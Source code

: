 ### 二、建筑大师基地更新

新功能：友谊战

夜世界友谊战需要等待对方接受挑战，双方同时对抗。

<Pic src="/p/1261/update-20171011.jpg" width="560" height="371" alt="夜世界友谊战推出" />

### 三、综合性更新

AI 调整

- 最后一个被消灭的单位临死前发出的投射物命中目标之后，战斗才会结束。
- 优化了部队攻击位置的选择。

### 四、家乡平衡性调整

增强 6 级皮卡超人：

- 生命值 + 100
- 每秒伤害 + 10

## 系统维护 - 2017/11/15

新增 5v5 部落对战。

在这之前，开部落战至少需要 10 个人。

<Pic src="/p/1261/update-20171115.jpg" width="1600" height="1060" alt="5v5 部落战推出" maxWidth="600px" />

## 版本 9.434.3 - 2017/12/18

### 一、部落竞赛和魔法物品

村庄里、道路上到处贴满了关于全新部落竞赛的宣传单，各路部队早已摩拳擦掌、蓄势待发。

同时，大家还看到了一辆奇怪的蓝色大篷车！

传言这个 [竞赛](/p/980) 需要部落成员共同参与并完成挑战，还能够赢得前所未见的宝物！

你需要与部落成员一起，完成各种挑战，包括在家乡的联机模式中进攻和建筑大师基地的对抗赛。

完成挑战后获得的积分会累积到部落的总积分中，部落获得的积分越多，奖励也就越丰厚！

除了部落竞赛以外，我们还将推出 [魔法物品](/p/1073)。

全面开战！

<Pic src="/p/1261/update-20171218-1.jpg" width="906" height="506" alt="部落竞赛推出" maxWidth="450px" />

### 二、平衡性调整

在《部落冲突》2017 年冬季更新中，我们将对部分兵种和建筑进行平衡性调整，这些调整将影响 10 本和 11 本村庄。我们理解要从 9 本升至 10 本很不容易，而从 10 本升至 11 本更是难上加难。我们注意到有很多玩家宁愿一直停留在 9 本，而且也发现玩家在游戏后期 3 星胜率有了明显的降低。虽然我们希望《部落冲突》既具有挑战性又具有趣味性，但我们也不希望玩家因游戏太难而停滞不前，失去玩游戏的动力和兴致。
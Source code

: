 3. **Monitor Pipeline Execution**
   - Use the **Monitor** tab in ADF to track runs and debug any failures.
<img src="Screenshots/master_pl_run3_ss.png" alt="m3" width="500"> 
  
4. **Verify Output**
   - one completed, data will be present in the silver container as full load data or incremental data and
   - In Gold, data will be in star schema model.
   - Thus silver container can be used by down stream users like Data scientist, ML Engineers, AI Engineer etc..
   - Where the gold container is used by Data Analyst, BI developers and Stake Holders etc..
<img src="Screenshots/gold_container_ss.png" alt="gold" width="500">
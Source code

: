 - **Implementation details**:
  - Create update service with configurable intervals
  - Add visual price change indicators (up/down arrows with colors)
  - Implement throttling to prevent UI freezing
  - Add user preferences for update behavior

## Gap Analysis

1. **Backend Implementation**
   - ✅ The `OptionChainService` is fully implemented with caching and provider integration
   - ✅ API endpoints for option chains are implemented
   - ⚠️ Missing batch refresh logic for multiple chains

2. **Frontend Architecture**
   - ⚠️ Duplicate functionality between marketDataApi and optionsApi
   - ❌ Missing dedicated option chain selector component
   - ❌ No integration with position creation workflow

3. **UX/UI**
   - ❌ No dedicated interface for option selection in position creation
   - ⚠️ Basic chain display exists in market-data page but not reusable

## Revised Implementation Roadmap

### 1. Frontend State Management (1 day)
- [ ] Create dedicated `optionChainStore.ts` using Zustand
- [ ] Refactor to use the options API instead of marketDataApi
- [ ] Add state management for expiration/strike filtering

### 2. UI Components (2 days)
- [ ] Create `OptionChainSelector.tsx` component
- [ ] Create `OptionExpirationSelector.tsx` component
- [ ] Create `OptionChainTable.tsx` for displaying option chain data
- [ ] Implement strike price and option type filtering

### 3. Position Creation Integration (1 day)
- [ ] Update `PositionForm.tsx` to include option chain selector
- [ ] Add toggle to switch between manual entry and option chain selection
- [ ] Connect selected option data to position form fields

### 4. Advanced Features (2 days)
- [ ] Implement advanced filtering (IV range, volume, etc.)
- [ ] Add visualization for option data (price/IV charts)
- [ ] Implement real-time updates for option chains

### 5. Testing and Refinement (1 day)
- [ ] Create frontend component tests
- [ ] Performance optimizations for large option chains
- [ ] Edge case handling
····················
Whatever else the listing above holds, retype exactly only the lines from the one containing "### 四、家乡平衡性调整" to the one containing "同时，大家还看到了一辆奇怪的蓝色大篷车！", both ends kept.

RESPONSE AREA
### 四、家乡平衡性调整

增强 6 级皮卡超人：

- 生命值 + 100
- 每秒伤害 + 10

## 系统维护 - 2017/11/15

新增 5v5 部落对战。

在这之前，开部落战至少需要 10 个人。

<Pic src="/p/1261/update-20171115.jpg" width="1600" height="1060" alt="5v5 部落战推出" maxWidth="600px" />

## 版本 9.434.3 - 2017/12/18

### 一、部落竞赛和魔法物品

村庄里、道路上到处贴满了关于全新部落竞赛的宣传单，各路部队早已摩拳擦掌、蓄势待发。

同时，大家还看到了一辆奇怪的蓝色大篷车！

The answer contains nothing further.